Leah Pistorius
June 23, 2025
As part of the Human Centered Design & Engineering’s 2025 Graduation Day celebrations, Professor Kate Starbird delivered a special lecture for graduating students and their guests titled Foundations & Futures of Human-Computer Interaction.
Drawing from her undergraduate course, Foundations in HCI (HCDE 419), Starbird offered an overview of how the technologies we use today are rooted in federally funded research in HCI.
Watch the talk: Foundations & Futures of HCI
In the lecture, Starbird traced the evolution of computing technologies from their origins in post–World War II science policy to today’s landscape of personal computing, ubiquitous connectivity, AI, and social media. She overviews how the field of human-computer interaction has always emphasized technology as a tool to augment human capabilities—not replace them. That vision, she argues, is more urgent than ever as we look to the future of technological development.
Some of the key takeaways from the presentation include:
- HCI is everywhere. From the computer mouse and graphical user interfaces to search engines and wearable devices, many everyday technologies have their roots in government-funded HCI research.
- The past shapes the present. Starbird highlighted early visionaries like Vannevar Bush, J.C.R. Licklider, and Douglas Engelbart—whose work not only imagined the internet, but laid the groundwork for interactive computing as we know it.
- The future depends on inclusive innovation. Starbird emphasized the need to broaden participation in computing, pointing out how early HCI pioneers were overwhelmingly white and male. She expressed concern about recent moves to defund initiatives aimed at increasing diversity in computing fields.

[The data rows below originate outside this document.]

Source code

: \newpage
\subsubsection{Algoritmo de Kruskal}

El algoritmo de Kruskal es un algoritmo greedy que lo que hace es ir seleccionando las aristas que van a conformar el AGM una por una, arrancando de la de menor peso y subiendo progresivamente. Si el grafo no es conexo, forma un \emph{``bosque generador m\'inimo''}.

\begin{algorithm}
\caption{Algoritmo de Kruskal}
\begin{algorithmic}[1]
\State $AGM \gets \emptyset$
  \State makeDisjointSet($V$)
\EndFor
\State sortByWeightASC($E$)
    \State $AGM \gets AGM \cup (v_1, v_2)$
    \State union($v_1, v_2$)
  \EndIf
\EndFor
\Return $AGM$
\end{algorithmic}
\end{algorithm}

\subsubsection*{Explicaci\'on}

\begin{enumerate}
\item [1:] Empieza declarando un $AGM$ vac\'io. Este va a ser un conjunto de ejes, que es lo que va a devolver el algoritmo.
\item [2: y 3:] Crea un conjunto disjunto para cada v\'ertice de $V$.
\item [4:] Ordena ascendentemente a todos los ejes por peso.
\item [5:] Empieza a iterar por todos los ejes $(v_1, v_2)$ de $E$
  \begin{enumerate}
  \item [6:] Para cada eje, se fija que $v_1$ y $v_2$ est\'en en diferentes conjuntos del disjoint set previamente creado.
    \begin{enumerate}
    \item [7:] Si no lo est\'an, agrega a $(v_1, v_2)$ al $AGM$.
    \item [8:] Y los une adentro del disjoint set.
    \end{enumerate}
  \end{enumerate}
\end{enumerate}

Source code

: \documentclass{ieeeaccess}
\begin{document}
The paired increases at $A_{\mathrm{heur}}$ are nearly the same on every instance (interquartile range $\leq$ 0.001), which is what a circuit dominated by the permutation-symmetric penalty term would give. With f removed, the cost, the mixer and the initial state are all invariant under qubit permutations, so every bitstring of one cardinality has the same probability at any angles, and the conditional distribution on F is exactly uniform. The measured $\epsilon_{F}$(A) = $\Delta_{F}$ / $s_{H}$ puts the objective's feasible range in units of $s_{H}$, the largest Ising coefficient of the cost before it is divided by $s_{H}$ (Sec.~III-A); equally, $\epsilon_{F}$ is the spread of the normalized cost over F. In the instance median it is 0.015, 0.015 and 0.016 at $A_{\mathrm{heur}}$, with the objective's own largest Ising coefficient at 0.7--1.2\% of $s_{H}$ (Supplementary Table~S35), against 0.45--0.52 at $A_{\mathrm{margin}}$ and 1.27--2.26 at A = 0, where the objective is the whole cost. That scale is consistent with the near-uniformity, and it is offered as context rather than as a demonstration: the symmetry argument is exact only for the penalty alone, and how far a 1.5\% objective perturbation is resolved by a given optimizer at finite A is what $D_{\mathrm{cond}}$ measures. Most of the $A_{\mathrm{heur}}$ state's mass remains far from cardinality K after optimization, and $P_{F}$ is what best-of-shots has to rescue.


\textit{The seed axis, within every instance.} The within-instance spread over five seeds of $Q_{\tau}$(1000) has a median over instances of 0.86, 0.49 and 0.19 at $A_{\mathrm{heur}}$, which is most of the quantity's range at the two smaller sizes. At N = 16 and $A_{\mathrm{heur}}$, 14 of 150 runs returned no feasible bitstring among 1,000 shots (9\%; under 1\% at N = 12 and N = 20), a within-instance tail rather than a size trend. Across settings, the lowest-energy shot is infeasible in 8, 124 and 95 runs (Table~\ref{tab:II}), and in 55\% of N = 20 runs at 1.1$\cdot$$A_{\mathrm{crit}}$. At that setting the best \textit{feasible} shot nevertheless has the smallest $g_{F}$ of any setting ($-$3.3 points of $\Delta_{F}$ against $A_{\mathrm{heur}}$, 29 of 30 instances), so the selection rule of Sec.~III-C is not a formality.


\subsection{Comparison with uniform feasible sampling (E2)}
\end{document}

- There’s work still to do. Today’s HCI research tackles critical issues—from improving accessibility and supporting mental health to ensuring online safety for youth and reducing vulnerability to misinformation. These efforts, Starbird emphasized, must continue—and require sustained federal support.
Professor Starbird closed her talk with a call to action: to recognize the value of public investment in research, to protect it from erosion, and to ensure that the next generation of technology reflects the needs and values of everyone.